Problem requirements: In the data, extract each line that holds the string "forEach".

(Exercise data Opens)

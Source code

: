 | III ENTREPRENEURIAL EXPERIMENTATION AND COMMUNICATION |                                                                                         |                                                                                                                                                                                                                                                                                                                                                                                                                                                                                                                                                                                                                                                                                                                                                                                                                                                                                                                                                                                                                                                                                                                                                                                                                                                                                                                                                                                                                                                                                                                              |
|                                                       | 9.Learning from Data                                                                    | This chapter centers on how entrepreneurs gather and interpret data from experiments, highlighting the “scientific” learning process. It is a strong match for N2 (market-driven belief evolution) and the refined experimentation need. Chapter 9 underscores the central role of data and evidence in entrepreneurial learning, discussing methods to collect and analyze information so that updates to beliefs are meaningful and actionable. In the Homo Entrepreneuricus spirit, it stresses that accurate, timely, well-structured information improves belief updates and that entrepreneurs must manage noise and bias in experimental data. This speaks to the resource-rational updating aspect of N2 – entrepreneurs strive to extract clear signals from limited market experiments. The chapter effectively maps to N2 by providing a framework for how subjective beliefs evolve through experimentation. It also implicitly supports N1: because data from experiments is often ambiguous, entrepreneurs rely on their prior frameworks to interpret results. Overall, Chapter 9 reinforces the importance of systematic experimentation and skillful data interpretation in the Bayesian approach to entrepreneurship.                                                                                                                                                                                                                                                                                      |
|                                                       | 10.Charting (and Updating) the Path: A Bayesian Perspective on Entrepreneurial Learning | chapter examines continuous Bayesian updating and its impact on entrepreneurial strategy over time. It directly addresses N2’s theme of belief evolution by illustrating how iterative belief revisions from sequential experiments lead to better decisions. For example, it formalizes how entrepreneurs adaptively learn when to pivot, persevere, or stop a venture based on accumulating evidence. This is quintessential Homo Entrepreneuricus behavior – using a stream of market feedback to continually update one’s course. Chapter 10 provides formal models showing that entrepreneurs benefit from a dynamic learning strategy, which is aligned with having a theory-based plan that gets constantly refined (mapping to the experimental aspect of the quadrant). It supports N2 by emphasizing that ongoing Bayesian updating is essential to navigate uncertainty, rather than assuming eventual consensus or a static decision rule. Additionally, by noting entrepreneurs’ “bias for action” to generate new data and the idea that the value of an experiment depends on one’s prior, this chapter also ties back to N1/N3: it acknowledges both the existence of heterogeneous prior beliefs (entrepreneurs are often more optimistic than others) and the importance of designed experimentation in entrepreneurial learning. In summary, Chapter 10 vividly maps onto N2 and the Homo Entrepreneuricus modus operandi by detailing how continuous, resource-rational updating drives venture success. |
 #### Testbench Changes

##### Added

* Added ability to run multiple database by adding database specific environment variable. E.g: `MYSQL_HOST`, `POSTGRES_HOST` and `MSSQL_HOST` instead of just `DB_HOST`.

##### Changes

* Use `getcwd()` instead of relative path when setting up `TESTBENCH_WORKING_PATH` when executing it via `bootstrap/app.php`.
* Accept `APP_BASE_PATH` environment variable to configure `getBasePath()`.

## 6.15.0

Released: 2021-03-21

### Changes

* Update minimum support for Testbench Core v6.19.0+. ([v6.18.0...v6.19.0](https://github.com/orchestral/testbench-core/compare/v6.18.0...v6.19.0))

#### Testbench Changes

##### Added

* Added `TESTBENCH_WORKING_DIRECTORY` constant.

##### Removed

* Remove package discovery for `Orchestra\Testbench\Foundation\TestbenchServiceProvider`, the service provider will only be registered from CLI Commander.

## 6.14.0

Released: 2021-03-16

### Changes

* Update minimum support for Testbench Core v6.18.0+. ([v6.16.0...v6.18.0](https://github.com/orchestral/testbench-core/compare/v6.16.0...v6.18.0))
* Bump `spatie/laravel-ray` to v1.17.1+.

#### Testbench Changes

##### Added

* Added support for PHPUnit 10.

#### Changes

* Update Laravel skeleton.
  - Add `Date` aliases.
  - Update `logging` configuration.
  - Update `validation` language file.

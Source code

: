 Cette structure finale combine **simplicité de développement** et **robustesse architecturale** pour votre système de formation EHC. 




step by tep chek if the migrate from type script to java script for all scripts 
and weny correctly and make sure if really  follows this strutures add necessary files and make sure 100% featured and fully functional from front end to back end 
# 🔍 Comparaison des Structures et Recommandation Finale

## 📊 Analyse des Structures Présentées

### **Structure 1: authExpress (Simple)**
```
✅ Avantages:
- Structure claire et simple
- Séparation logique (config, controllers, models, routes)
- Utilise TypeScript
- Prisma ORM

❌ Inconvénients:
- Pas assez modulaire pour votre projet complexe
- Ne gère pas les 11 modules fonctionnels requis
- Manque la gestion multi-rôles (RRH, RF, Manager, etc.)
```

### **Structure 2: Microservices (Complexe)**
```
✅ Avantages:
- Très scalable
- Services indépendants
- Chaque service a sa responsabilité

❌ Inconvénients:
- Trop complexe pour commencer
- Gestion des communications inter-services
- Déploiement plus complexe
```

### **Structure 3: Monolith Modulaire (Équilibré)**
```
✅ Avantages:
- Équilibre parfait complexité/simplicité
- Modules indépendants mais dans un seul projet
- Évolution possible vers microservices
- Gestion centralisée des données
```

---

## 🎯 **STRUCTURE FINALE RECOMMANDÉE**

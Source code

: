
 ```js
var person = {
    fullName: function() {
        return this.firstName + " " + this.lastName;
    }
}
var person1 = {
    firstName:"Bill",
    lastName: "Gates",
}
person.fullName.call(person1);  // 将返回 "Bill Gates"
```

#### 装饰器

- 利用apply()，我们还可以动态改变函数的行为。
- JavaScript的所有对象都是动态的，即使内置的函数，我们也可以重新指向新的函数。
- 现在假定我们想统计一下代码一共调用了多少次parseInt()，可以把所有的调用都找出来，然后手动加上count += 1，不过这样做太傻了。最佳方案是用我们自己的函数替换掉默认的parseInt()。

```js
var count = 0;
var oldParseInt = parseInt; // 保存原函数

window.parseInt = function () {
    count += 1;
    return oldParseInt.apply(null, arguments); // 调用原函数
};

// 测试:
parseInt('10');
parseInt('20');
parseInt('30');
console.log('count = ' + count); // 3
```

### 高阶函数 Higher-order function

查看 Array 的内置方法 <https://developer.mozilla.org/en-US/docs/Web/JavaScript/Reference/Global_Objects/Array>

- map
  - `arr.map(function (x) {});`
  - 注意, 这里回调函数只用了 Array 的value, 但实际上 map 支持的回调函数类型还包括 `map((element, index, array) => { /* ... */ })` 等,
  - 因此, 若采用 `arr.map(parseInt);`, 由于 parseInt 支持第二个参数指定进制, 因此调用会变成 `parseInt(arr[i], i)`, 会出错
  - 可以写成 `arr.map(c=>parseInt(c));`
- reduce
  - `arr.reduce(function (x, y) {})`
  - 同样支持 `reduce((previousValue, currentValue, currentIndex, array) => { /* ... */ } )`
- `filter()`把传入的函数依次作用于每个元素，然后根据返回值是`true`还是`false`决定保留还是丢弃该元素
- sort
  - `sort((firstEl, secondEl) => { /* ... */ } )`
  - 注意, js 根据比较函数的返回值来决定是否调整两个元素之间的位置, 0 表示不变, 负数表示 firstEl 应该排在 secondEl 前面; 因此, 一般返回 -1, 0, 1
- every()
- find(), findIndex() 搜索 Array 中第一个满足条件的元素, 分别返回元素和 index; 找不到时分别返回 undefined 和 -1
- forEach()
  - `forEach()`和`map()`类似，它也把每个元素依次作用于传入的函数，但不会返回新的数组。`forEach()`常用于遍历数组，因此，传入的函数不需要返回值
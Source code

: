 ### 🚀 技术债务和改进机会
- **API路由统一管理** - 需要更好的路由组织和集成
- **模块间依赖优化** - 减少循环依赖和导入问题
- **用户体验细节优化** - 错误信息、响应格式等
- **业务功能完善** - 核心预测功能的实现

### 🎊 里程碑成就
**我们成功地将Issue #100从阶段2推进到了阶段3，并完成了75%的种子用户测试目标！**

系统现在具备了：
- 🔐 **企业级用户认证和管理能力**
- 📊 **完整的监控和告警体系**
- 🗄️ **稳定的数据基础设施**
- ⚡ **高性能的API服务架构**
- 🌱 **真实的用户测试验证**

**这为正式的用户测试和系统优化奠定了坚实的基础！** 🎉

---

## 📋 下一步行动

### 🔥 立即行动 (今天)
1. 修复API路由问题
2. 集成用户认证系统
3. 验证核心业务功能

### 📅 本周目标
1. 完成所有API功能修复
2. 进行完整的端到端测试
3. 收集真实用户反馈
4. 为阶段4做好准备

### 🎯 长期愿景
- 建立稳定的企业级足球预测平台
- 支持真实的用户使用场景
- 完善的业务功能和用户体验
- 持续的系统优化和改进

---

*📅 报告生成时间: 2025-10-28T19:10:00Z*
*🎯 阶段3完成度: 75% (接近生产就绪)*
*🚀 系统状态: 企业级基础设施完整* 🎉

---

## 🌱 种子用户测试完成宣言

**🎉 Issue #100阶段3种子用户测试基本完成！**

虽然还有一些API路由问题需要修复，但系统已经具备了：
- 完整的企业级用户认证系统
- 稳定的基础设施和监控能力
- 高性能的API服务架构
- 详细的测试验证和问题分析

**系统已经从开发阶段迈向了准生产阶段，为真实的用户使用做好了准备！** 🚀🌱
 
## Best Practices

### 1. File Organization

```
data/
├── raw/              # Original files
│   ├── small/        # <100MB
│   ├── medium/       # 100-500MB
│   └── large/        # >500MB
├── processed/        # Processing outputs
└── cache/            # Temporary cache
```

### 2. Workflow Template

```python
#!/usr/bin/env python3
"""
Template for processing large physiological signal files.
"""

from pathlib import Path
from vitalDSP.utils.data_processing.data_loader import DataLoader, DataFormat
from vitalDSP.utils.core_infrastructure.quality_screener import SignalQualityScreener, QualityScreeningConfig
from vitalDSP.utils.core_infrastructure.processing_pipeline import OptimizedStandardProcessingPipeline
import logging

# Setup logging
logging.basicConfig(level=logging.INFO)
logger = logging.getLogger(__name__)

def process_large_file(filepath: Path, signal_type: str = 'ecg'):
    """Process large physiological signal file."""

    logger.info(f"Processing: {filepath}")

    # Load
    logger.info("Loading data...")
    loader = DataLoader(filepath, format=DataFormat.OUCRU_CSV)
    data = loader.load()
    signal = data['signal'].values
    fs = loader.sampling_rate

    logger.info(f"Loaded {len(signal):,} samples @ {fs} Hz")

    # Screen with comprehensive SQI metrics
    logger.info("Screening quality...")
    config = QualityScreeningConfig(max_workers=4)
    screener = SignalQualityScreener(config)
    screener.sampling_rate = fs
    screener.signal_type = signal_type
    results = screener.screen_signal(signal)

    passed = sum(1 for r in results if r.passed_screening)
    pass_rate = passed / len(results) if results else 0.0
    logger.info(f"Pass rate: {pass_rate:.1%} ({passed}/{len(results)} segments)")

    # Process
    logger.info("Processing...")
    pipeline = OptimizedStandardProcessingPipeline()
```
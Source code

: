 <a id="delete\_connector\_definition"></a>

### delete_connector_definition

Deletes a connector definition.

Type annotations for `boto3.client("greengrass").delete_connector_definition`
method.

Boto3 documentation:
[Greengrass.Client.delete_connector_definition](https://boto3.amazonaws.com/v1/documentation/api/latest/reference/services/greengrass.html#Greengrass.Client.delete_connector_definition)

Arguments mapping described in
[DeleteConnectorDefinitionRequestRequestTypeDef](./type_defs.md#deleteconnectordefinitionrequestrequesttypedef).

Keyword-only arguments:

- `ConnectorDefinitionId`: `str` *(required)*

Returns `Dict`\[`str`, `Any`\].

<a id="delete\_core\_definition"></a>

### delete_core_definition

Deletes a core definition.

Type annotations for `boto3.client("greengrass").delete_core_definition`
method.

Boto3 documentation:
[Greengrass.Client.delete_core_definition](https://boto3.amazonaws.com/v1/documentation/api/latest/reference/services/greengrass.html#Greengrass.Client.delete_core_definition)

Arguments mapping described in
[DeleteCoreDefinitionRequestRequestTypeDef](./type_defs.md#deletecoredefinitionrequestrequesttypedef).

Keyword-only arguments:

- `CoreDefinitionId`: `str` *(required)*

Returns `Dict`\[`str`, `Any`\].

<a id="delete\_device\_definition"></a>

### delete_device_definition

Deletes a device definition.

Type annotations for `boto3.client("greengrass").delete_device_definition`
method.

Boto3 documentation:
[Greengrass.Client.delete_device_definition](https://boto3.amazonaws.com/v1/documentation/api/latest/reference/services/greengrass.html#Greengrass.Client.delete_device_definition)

(Exercise data Closes)

Result for this task:
- forEach()
  - `forEach()`和`map()`类似，它也把每个元素依次作用于传入的函数，但不会返回新的数组。`forEach()`常用于遍历数组，因此，传入的函数不需要返回值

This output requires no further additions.